Access unlocks global ingenuity 

For DeSo, a new layer-1 decentralized social blockchain, the issue is how to unlock the world’s potential and move on from the old, centralized way of developing social apps. 

"You have five companies that virtually control everything we see and do online. And we're over here trying to decide which billionaire we want to censor us,” explains Nadar Al-Naji, Head of the DeSo Foundation. 

For Al-Naji, "The solution to centralization in the financial system wasn't to put Warren Buffett in charge of the money.
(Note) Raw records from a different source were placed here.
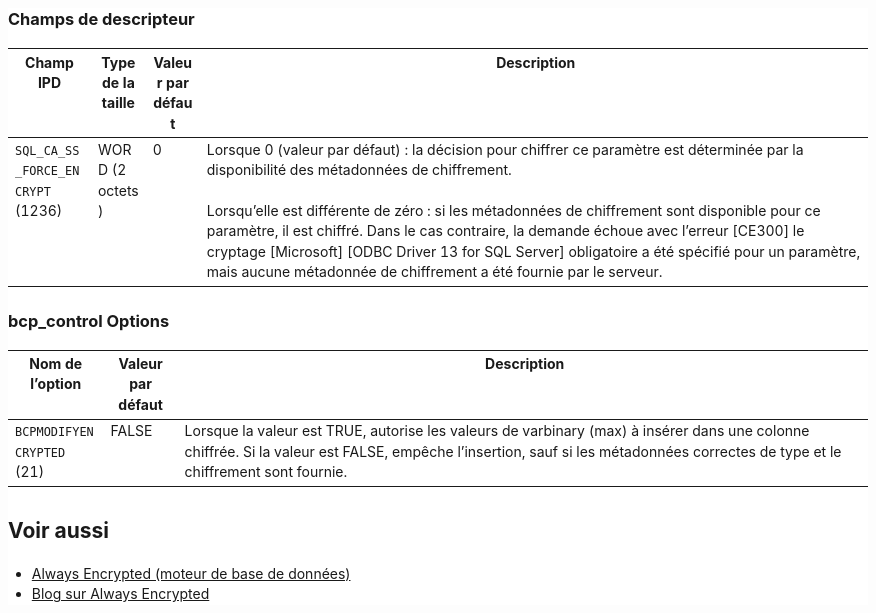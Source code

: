 ### <a name="descriptor-fields"></a>Champs de descripteur

|Champ IPD|Type de la taille|Valeur par défaut| Description|
|-|-|-|-|  
|`SQL_CA_SS_FORCE_ENCRYPT` (1236)|WORD (2 octets)|0|Lorsque 0 (valeur par défaut) : la décision pour chiffrer ce paramètre est déterminée par la disponibilité des métadonnées de chiffrement.<br><br>Lorsqu’elle est différente de zéro : si les métadonnées de chiffrement sont disponible pour ce paramètre, il est chiffré. Dans le cas contraire, la demande échoue avec l’erreur [CE300] le cryptage [Microsoft] [ODBC Driver 13 for SQL Server] obligatoire a été spécifié pour un paramètre, mais aucune métadonnée de chiffrement a été fournie par le serveur.|

### <a name="bcpcontrol-options"></a>bcp_control Options

|Nom de l’option|Valeur par défaut| Description|
|-|-|-|
|`BCPMODIFYENCRYPTED` (21)|FALSE|Lorsque la valeur est TRUE, autorise les valeurs de varbinary (max) à insérer dans une colonne chiffrée. Si la valeur est FALSE, empêche l’insertion, sauf si les métadonnées correctes de type et le chiffrement sont fournie.|

## <a name="see-also"></a>Voir aussi

- [Always Encrypted (moteur de base de données)](../../relational-databases/security/encryption/always-encrypted-database-engine.md)
- [Blog sur Always Encrypted](http://blogs.msdn.com/b/sqlsecurity/archive/tags/always-encrypted/)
It was to use technology, namely bitcoin, to completely overhaul it and decentralize it.  The same overhaul is needed in social and we think that blockchain is the answer there too. "

He rightly recounts that Facebook and Twitter began as open networks but in a “centralized world, pre-blockchain, this wasn’t very monetizable.”

DeSo is on an ambitious mission to scale decentralized social applications to 1 billion users. 

"It costs $80 to store a 200-character post on Ethereum. It costs 25 cents to a dollar on Solana, Avalanche, and Polygon. That's not low enough to compete at scale with Twitter, Instagram, and Facebook. But if we could, then we could really change things. We could actually make it so that you can own your content like you own your bitcoin,” says Al-Naji.

"When you decentralize something, you actually unlock the ingenuity of everybody all over the world rather than a small group of people running a top-down or centralized organization. Just to give you an example, when you got Ethereum going and you let anybody build on top of that open financial platform, you got more innovation and DeFi in two years than probably the last 50 years in finance."

A roadmap for the engage and earn platforms

Now that there is a clear appetite from communities, individuals, and brands to engage with new digital platforms, it will be the projects’ role to communicate their features as effectively as possible to the end-user. A report by Data Reportal found that the number of people who own cryptocurrencies has increased by 37.8% in the last 12 months. The same report notes that social media users are continuing to grow worldwide with 4.62 billion reported in January 2022.

If monetizing social media could be a potential future income stream for more creators, the question becomes more about where the audience will be to consume these flows of content? For now, the NFT marketplaces, communities, and hundreds of platforms being developed are only tipping the iceberg when it comes to the adoption of DeFi services.